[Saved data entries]
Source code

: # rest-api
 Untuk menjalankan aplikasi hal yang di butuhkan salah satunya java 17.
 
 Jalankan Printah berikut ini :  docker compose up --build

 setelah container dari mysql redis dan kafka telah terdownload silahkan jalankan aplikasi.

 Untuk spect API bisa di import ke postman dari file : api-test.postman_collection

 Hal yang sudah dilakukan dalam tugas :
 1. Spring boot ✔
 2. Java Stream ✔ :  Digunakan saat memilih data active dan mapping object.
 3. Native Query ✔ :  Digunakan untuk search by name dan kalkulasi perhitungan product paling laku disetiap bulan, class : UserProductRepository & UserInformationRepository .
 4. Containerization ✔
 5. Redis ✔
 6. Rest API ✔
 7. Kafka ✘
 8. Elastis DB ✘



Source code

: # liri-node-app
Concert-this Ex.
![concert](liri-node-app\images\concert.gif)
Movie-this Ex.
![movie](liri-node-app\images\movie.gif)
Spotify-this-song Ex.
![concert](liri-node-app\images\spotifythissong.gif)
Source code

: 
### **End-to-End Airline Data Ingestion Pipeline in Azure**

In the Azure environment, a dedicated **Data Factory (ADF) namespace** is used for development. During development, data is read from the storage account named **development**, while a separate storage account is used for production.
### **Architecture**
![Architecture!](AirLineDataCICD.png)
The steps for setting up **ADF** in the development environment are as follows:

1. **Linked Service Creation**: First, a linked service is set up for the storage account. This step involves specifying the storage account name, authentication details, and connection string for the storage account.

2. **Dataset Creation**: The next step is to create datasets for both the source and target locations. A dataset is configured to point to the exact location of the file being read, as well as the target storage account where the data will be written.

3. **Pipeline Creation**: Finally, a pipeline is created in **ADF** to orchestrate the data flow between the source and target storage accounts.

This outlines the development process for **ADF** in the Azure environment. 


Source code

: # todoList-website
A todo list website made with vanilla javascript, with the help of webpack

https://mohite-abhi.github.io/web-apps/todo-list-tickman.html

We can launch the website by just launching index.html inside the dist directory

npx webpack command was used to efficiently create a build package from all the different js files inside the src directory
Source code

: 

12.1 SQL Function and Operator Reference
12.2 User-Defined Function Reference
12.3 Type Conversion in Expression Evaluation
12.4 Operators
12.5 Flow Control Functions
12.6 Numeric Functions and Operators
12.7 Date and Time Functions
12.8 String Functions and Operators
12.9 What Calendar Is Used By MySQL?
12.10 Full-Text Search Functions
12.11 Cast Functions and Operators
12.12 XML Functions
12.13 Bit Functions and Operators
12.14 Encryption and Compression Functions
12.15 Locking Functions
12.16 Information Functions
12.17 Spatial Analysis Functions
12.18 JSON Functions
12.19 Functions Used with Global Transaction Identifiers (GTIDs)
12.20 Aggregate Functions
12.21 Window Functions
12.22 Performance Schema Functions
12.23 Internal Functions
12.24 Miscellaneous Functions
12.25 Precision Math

◆ TASK GOAL:
What are the lines above, starting at the one with "6. Rest API ✔" and ending at the one with "1. **Linked Service"? Give them again exactly, and only them.

◆ ANSWER AREA:
 6. Rest API ✔
 7. Kafka ✘
 8. Elastis DB ✘



Source code

: # liri-node-app
Concert-this Ex.
![concert](liri-node-app\images\concert.gif)
Movie-this Ex.
![movie](liri-node-app\images\movie.gif)
Spotify-this-song Ex.
![concert](liri-node-app\images\spotifythissong.gif)
Source code

: 
### **End-to-End Airline Data Ingestion Pipeline in Azure**

In the Azure environment, a dedicated **Data Factory (ADF) namespace** is used for development. During development, data is read from the storage account named **development**, while a separate storage account is used for production.
### **Architecture**
![Architecture!](AirLineDataCICD.png)
The steps for setting up **ADF** in the development environment are as follows:

1. **Linked Service Creation**: First, a linked service is set up for the storage account. This step involves specifying the storage account name, authentication details, and connection string for the storage account.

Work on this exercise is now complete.